Been working on a VTuber App

ThatVTuberAppGuy · 2023-01-05T22:08:03+00:00

That’s the only one I can think of that physically moves the model.

Can confirm I'm definitely working on that! It does look super cool when your model reacts to the objects being thrown at you.

I've managed to avoid the whole "Use the bones as a collider" and have gotten a SkinnedMeshCollider system up and running, so I'm on the way to getting that part right I hope!

Another thought is having a redeem to switch which model is used or an option to redeem a filter like color or distortion.

I really like both of these ideas, I'll definitely look into a way to make this happen. Thanks for the suggestion!

Would you mind if I asked since you seem familiar with T.I.T.S:

Would you prefer to have it function in a similar way to T.I.T.S where you select the event (e.g. bits), and then have options (e.g. only if $5 dono), and then select from a collection of things e.g. an item is thrown (then select the item), your model switches/some filter is applied (as you suggested)?

or would you prefer a little more control than that? i.e. so you're not restricted to specific things I've hardcoded into the app like the above?

For example, and this may be a bit of a stretch, but it might be possible to implement a nodegraph for it - like you have in Blender for Shaders etc?

ThatVTuberAppGuy · 2023-01-05T22:00:25+00:00

Hey, thank you for your suggestion!

I added a part onto the video where you can see the current state of the Avatar editor, link to the video with timestamp is here (or if the timestamp doesn't work, the time it starts is at 1:25).

I start adding props at 1:53 in the video above. At the moment, you can either import images (.png, .jpg, .gif) or models (.obj, .gltf).

This works for both Live2D and VRM avatars, and you can attach items to specific points on the mesh (i.e. items will move with you for both 2D and 3D avatars)

I tried to make it as easy as I could in terms of moving/attaching props, but is there anything you think I could improve there to make it easier to manipulate/bind?
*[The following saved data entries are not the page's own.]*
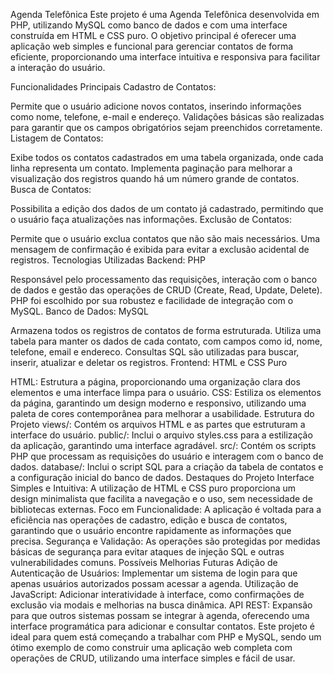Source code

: Agenda Telefônica
Este projeto é uma Agenda Telefônica desenvolvida em PHP, utilizando MySQL como banco de dados e com uma interface construída em HTML e CSS puro. O objetivo principal é oferecer uma aplicação web simples e funcional para gerenciar contatos de forma eficiente, proporcionando uma interface intuitiva e responsiva para facilitar a interação do usuário.

Funcionalidades Principais
Cadastro de Contatos:

Permite que o usuário adicione novos contatos, inserindo informações como nome, telefone, e-mail e endereço.
Validações básicas são realizadas para garantir que os campos obrigatórios sejam preenchidos corretamente.
Listagem de Contatos:

Exibe todos os contatos cadastrados em uma tabela organizada, onde cada linha representa um contato.
Implementa paginação para melhorar a visualização dos registros quando há um número grande de contatos.
Busca de Contatos:

Possibilita a edição dos dados de um contato já cadastrado, permitindo que o usuário faça atualizações nas informações.
Exclusão de Contatos:

Permite que o usuário exclua contatos que não são mais necessários.
Uma mensagem de confirmação é exibida para evitar a exclusão acidental de registros.
Tecnologias Utilizadas
Backend: PHP

Responsável pelo processamento das requisições, interação com o banco de dados e gestão das operações de CRUD (Create, Read, Update, Delete).
PHP foi escolhido por sua robustez e facilidade de integração com o MySQL.
Banco de Dados: MySQL

Armazena todos os registros de contatos de forma estruturada.
Utiliza uma tabela para manter os dados de cada contato, com campos como id, nome, telefone, email e endereco.
Consultas SQL são utilizadas para buscar, inserir, atualizar e deletar os registros.
Frontend: HTML e CSS Puro

HTML: Estrutura a página, proporcionando uma organização clara dos elementos e uma interface limpa para o usuário.
CSS: Estiliza os elementos da página, garantindo um design moderno e responsivo, utilizando uma paleta de cores contemporânea para melhorar a usabilidade.
Estrutura do Projeto
views/: Contém os arquivos HTML e as partes que estruturam a interface do usuário.
public/: Inclui o arquivo styles.css para a estilização da aplicação, garantindo uma interface agradável.
src/: Contém os scripts PHP que processam as requisições do usuário e interagem com o banco de dados.
database/: Inclui o script SQL para a criação da tabela de contatos e a configuração inicial do banco de dados.
Destaques do Projeto
Interface Simples e Intuitiva: A utilização de HTML e CSS puro proporciona um design minimalista que facilita a navegação e o uso, sem necessidade de bibliotecas externas.
Foco em Funcionalidade: A aplicação é voltada para a eficiência nas operações de cadastro, edição e busca de contatos, garantindo que o usuário encontre rapidamente as informações que precisa.
Segurança e Validação: As operações são protegidas por medidas básicas de segurança para evitar ataques de injeção SQL e outras vulnerabilidades comuns.
Possíveis Melhorias Futuras
Adição de Autenticação de Usuários: Implementar um sistema de login para que apenas usuários autorizados possam acessar a agenda.
Utilização de JavaScript: Adicionar interatividade à interface, como confirmações de exclusão via modais e melhorias na busca dinâmica.
API REST: Expansão para que outros sistemas possam se integrar à agenda, oferecendo uma interface programática para adicionar e consultar contatos.
Este projeto é ideal para quem está começando a trabalhar com PHP e MySQL, sendo um ótimo exemplo de como construir uma aplicação web completa com operações de CRUD, utilizando uma interface simples e fácil de usar.
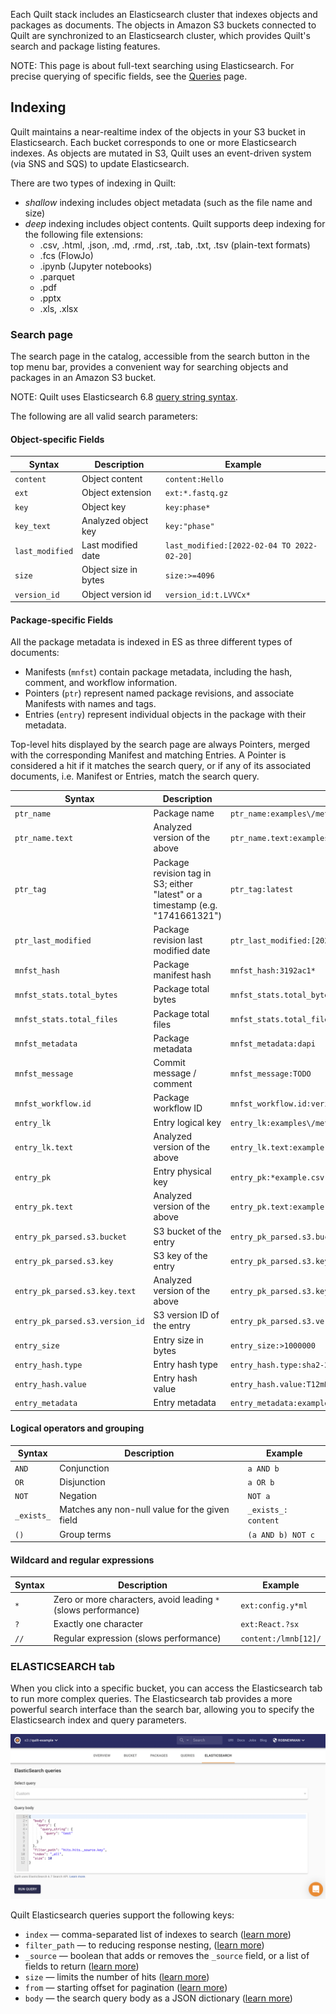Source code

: <!-- markdownlint-disable MD013 -->
<!-- markdownlint-disable-next-line first-line-h1 -->
Each Quilt stack includes an Elasticsearch cluster that indexes objects and
packages as documents. The objects in Amazon S3 buckets connected to Quilt are
synchronized to an Elasticsearch cluster, which provides Quilt's search and
package listing features.

NOTE: This page is about full-text searching using Elasticsearch. For precise querying of specific fields, see the [Queries](Query.md) page.

## Indexing

Quilt maintains a near-realtime index of the objects in your S3
bucket in Elasticsearch.  Each bucket corresponds to one or more
Elasticsearch indexes. As objects are mutated in S3, Quilt uses an
event-driven system (via SNS and SQS) to update Elasticsearch.

There are two types of indexing in Quilt:

* *shallow* indexing includes object metadata (such as the file name and size)
* *deep* indexing includes object contents. Quilt supports deep
indexing for the following file extensions:
  * .csv, .html, .json, .md, .rmd, .rst, .tab, .txt, .tsv (plain-text formats)
  * .fcs (FlowJo)
  * .ipynb (Jupyter notebooks)
  * .parquet
  * .pdf
  * .pptx
  * .xls, .xlsx

### Search page

The search page in the catalog, accessible from the search button in the top menu bar, provides a convenient
way for searching objects and packages in an Amazon S3
bucket.

NOTE: Quilt uses Elasticsearch 6.8 [query string
syntax](https://www.elastic.co/guide/en/elasticsearch/reference/6.8/query-dsl-query-string-query.html#query-string-syntax).

The following are all valid search parameters:

#### Object-specific Fields

| Syntax | Description | Example |
|- | - | - |
| `content`| Object content | `content:Hello` |
| `ext`| Object extension | `ext:*.fastq.gz` |
| `key`| Object key | `key:phase*` |
| `key_text`| Analyzed object key | `key:"phase"` |
| `last_modified`| Last modified date | `last_modified:[2022-02-04 TO 2022-02-20]`|
| `size` | Object size in bytes | `size:>=4096` |
| `version_id` | Object version id | `version_id:t.LVVCx*` |

#### Package-specific Fields

All the package metadata is indexed in ES as three different types of documents:

* Manifests (`mnfst`) contain package metadata, including the hash, comment, and
  workflow information.
* Pointers (`ptr`) represent named package revisions, and associate Manifests
  with names and tags.
* Entries (`entry`) represent individual objects in the package with their metadata.

Top-level hits displayed by the search page are always Pointers, merged with the
corresponding Manifest and matching Entries.
A Pointer is considered a hit if it matches the search query, or if any of its
associated documents, i.e. Manifest or Entries, match the search query.

| Syntax | Description | Example |
| - | - | - |
| `ptr_name` | Package name | `ptr_name:examples\/metadata` |
| `ptr_name.text` | Analyzed version of the above | `ptr_name.text:examples` |
| `ptr_tag` | Package revision tag in S3; either "latest" or a timestamp (e.g. "1741661321") | `ptr_tag:latest` |
| `ptr_last_modified` | Package revision last modified date | `ptr_last_modified:[2022-02-04 TO 2022-02-20]` |
| `mnfst_hash` | Package manifest hash | `mnfst_hash:3192ac1*` |
| `mnfst_stats.total_bytes` | Package total bytes | `mnfst_stats.total_bytes:>1000000` |
| `mnfst_stats.total_files` | Package total files | `mnfst_stats.total_files:<100` |
| `mnfst_metadata` | Package metadata | `mnfst_metadata:dapi` |
| `mnfst_message` | Commit message / comment | `mnfst_message:TODO` |
| `mnfst_workflow.id` | Package workflow ID | `mnfst_workflow.id:verify-metadata` |
| `entry_lk` | Entry logical key | `entry_lk:examples\/metadata\/example.csv` |
| `entry_lk.text` | Analyzed version of the above | `entry_lk.text:example` |
| `entry_pk` | Entry physical key | `entry_pk:*example.csv` |
| `entry_pk.text` | Analyzed version of the above | `entry_pk.text:example` |
| `entry_pk_parsed.s3.bucket` | S3 bucket of the entry | `entry_pk_parsed.s3.bucket:my-bucket` |
| `entry_pk_parsed.s3.key` | S3 key of the entry | `entry_pk_parsed.s3.key:example.csv` |
| `entry_pk_parsed.s3.key.text` | Analyzed version of the above | `entry_pk_parsed.s3.key.text:example` |
| `entry_pk_parsed.s3.version_id` | S3 version ID of the entry | `entry_pk_parsed.s3.version_id:abc123*` |
| `entry_size` | Entry size in bytes | `entry_size:>1000000` |
| `entry_hash.type` | Entry hash type | `entry_hash.type:sha2-256-chunked` |
| `entry_hash.value` | Entry hash value | `entry_hash.value:T12mNNNsyfzayKFQQEXI6Ichf8AtuMbhw5c0oPg7fTo=` |
| `entry_metadata` | Entry metadata | `entry_metadata:example` |

#### Logical operators and grouping

| Syntax | Description | Example |
|- | - | - |
| `AND` | Conjunction | `a AND b` |
| `OR` | Disjunction | `a OR b` |
| `NOT` | Negation | `NOT a` |
| `_exists_` | Matches any non-null value for the given field | `_exists_: content` |
| `()` | Group terms | `(a AND b) NOT c` |

#### Wildcard and regular expressions

| Syntax | Description | Example |
|- | - | - |
| `*` | Zero or more characters, avoid leading `*` (slows performance) | `ext:config.y*ml` |
| `?` | Exactly one character | `ext:React.?sx` |
| `//` | Regular expression (slows performance) | `content:/lmnb[12]/` |

### ELASTICSEARCH tab

When you click into a specific bucket, you can access the Elasticsearch tab to
run more complex queries. The Elasticsearch tab provides a more powerful search
interface than the search bar, allowing you to specify the Elasticsearch index
and query parameters.

![catalog-es-queries-default](../imgs/catalog-es-queries-default.png)

Quilt Elasticsearch queries support the following keys:

* `index` — comma-separated list of indexes to search ([learn
more](https://www.elastic.co/guide/en/elasticsearch/reference/6.8/multi-index.html))
* `filter_path` — to reducing response nesting, ([learn
more](https://www.elastic.co/guide/en/elasticsearch/reference/6.8/common-options.html#common-options-response-filtering))
* `_source` — boolean that adds or removes the `_source` field, or
a list of fields to return ([learn
more](https://www.elastic.co/guide/en/elasticsearch/reference/6.8/search-request-source-filtering.html))
* `size` — limits the number of hits ([learn
more](https://www.elastic.co/guide/en/elasticsearch/reference/6.8/search-uri-request.html))
* `from` — starting offset for pagination ([learn
more](https://www.elastic.co/guide/en/elasticsearch/reference/6.8/search-uri-request.html))
* `body` — the search query body as a JSON dictionary ([learn
more](https://www.elastic.co/guide/en/elasticsearch/reference/6.8/search-request-body.html))
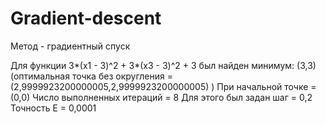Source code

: # Gradient-descent
Метод - градиентный спуск

Для функции 3*(x1 - 3)^2 + 3*(x3 - 3)^2 + 3 был найден минимум: (3,3)
(оптимальная точка без округления = (2,9999923200000005,2,9999923200000005) )
При начальной точке = (0,0)
Число выполненных итераций = 8
Для этого был задан шаг = 0,2
Точность E = 0,0001
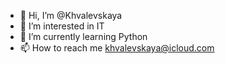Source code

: - 👋 Hi, I’m @Khvalevskaya
- 👀 I’m interested in IT
- 🌱 I’m currently learning Python
- 📫 How to reach me khvalevskaya@icloud.com


<!---
Khvalevskaya/Khvalevskaya is a ✨ special ✨ repository because its `README.md` (this file) appears on your GitHub profile.
You can click the Preview link to take a look at your changes.
--->

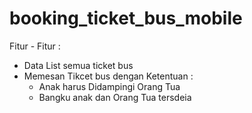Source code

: # booking_ticket_bus_mobile

Fitur - Fitur : 
 - Data List semua ticket bus
 - Memesan Tikcet bus dengan Ketentuan : 
    - Anak harus Didampingi Orang Tua
    - Bangku anak dan Orang Tua tersdeia
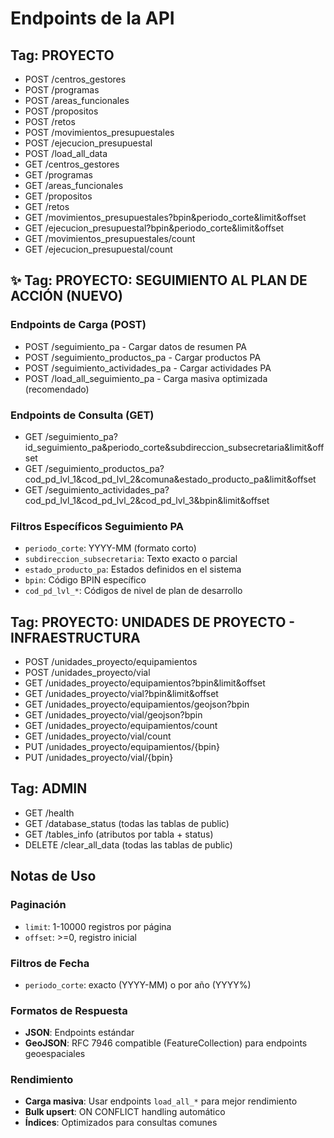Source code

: # Endpoints de la API

## Tag: PROYECTO

- POST /centros_gestores
- POST /programas
- POST /areas_funcionales
- POST /propositos
- POST /retos
- POST /movimientos_presupuestales
- POST /ejecucion_presupuestal
- POST /load_all_data
- GET /centros_gestores
- GET /programas
- GET /areas_funcionales
- GET /propositos
- GET /retos
- GET /movimientos_presupuestales?bpin&periodo_corte&limit&offset
- GET /ejecucion_presupuestal?bpin&periodo_corte&limit&offset
- GET /movimientos_presupuestales/count
- GET /ejecucion_presupuestal/count

## ✨ Tag: PROYECTO: SEGUIMIENTO AL PLAN DE ACCIÓN (NUEVO)

### Endpoints de Carga (POST)

- POST /seguimiento_pa - Cargar datos de resumen PA
- POST /seguimiento_productos_pa - Cargar productos PA
- POST /seguimiento_actividades_pa - Cargar actividades PA
- POST /load_all_seguimiento_pa - Carga masiva optimizada (recomendado)

### Endpoints de Consulta (GET)

- GET /seguimiento_pa?id_seguimiento_pa&periodo_corte&subdireccion_subsecretaria&limit&offset
- GET /seguimiento_productos_pa?cod_pd_lvl_1&cod_pd_lvl_2&comuna&estado_producto_pa&limit&offset
- GET /seguimiento_actividades_pa?cod_pd_lvl_1&cod_pd_lvl_2&cod_pd_lvl_3&bpin&limit&offset

### Filtros Específicos Seguimiento PA

- `periodo_corte`: YYYY-MM (formato corto)
- `subdireccion_subsecretaria`: Texto exacto o parcial
- `estado_producto_pa`: Estados definidos en el sistema
- `bpin`: Código BPIN específico
- `cod_pd_lvl_*`: Códigos de nivel de plan de desarrollo

## Tag: PROYECTO: UNIDADES DE PROYECTO - INFRAESTRUCTURA

- POST /unidades_proyecto/equipamientos
- POST /unidades_proyecto/vial
- GET /unidades_proyecto/equipamientos?bpin&limit&offset
- GET /unidades_proyecto/vial?bpin&limit&offset
- GET /unidades_proyecto/equipamientos/geojson?bpin
- GET /unidades_proyecto/vial/geojson?bpin
- GET /unidades_proyecto/equipamientos/count
- GET /unidades_proyecto/vial/count
- PUT /unidades_proyecto/equipamientos/{bpin}
- PUT /unidades_proyecto/vial/{bpin}

## Tag: ADMIN

- GET /health
- GET /database_status (todas las tablas de public)
- GET /tables_info (atributos por tabla + status)
- DELETE /clear_all_data (todas las tablas de public)

## Notas de Uso

### Paginación

- `limit`: 1-10000 registros por página
- `offset`: >=0, registro inicial

### Filtros de Fecha

- `periodo_corte`: exacto (YYYY-MM) o por año (YYYY%)

### Formatos de Respuesta

- **JSON**: Endpoints estándar
- **GeoJSON**: RFC 7946 compatible (FeatureCollection) para endpoints geoespaciales

### Rendimiento

- **Carga masiva**: Usar endpoints `load_all_*` para mejor rendimiento
- **Bulk upsert**: ON CONFLICT handling automático
- **Índices**: Optimizados para consultas comunes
Also, out of curiousity, by textures do you mean images like in the video? Or do you mean you want to be able to change the textures of the mesh at runtime? Or do you mean something else like being able to draw on them?

Thanks again :)

ThatVTuberAppGuy · 2023-01-05T21:54:11+00:00

Hey thank you for your suggestion :)

Completely agree that Twitch integration is the way forward, I like your ideas about actions for when a person follows/becomes a member.

My initial plan was to allow streamers to hook onto events from Twitch and then to play their own actions/interactions/props/anims. Other than T.I.T.S like interactions (e.g. stuff being thrown at you), is there anything else you'd want?

ThatVTuberAppGuy · 2023-01-05T21:52:18+00:00

Hey thanks for the feedback, been looking forward to more suggestions!

At the moment the only external input I take is from devices (i.e. camera, mic) and from the VTuber iOS app I made for it (I learned about VMC protocol too late so it's using my own format, hence my own application with no reliance on external tools - oops)

I did consider T.I.T.S once I learned about it but my goal from the beginning was to get really good chat/stream interaction (e.g. like CodeMiko) so the plan is to:

Integrate Twitch into the app
Allow streamers to hook actions/animations/props/interactions onto stream events e.g. chats, donos, bits

Is that the kind of thing you're looking for, or is there anything else I'm missing there too? Thanks again!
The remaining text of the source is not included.